For the entries that follow, give the number of lines holding the string "components" and nothing more.

(Extracted data entries)

────────────────

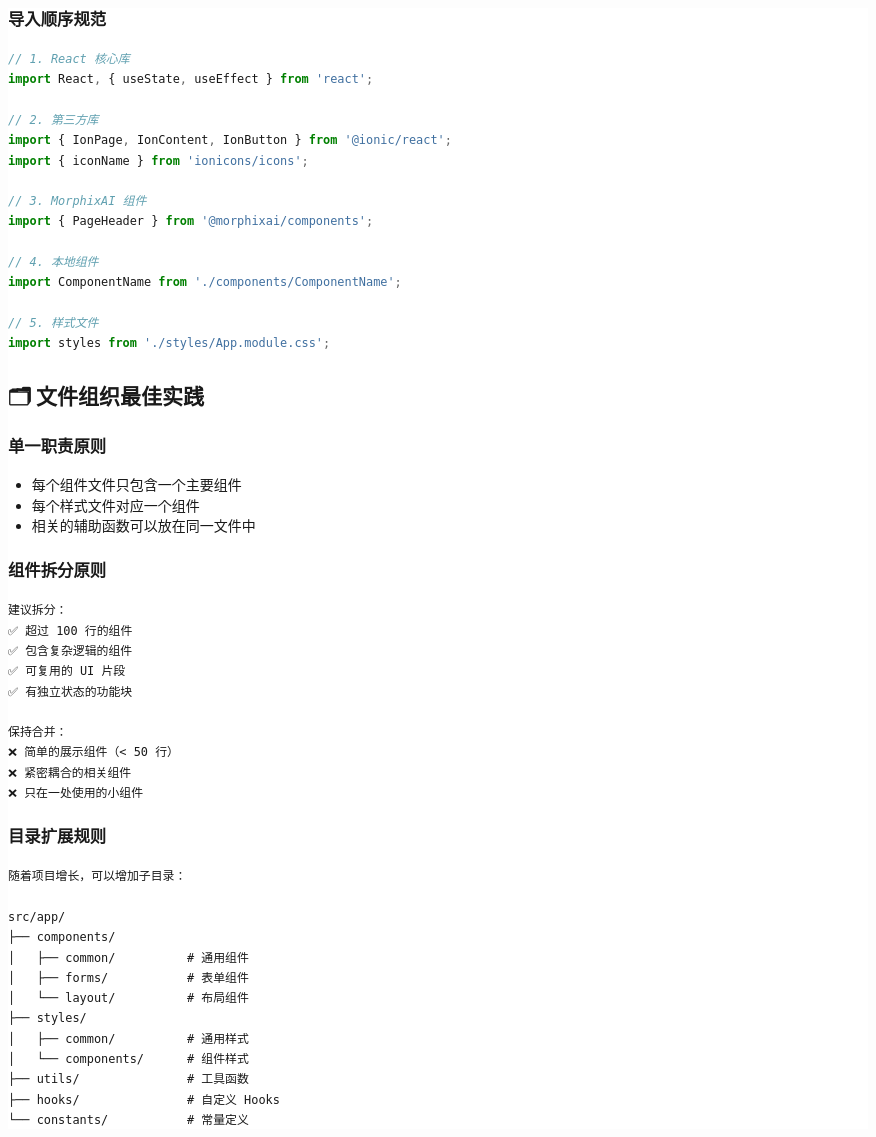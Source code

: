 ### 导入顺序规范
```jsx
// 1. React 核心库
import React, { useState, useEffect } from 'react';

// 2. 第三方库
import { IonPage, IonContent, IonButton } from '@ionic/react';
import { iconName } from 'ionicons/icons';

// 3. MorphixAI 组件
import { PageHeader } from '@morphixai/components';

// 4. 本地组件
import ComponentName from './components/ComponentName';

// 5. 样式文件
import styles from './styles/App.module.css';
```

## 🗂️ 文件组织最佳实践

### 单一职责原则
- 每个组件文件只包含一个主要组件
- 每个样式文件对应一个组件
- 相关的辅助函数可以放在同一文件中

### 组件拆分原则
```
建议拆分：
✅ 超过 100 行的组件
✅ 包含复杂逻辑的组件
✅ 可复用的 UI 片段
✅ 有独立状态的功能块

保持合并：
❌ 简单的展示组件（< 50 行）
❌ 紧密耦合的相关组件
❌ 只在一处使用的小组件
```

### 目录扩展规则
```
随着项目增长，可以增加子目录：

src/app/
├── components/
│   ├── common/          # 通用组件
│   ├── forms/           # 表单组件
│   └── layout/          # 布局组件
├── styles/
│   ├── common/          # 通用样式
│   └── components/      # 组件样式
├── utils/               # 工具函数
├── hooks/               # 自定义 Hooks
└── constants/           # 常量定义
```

────────────────

■ RESULT OF THE TASK ■
4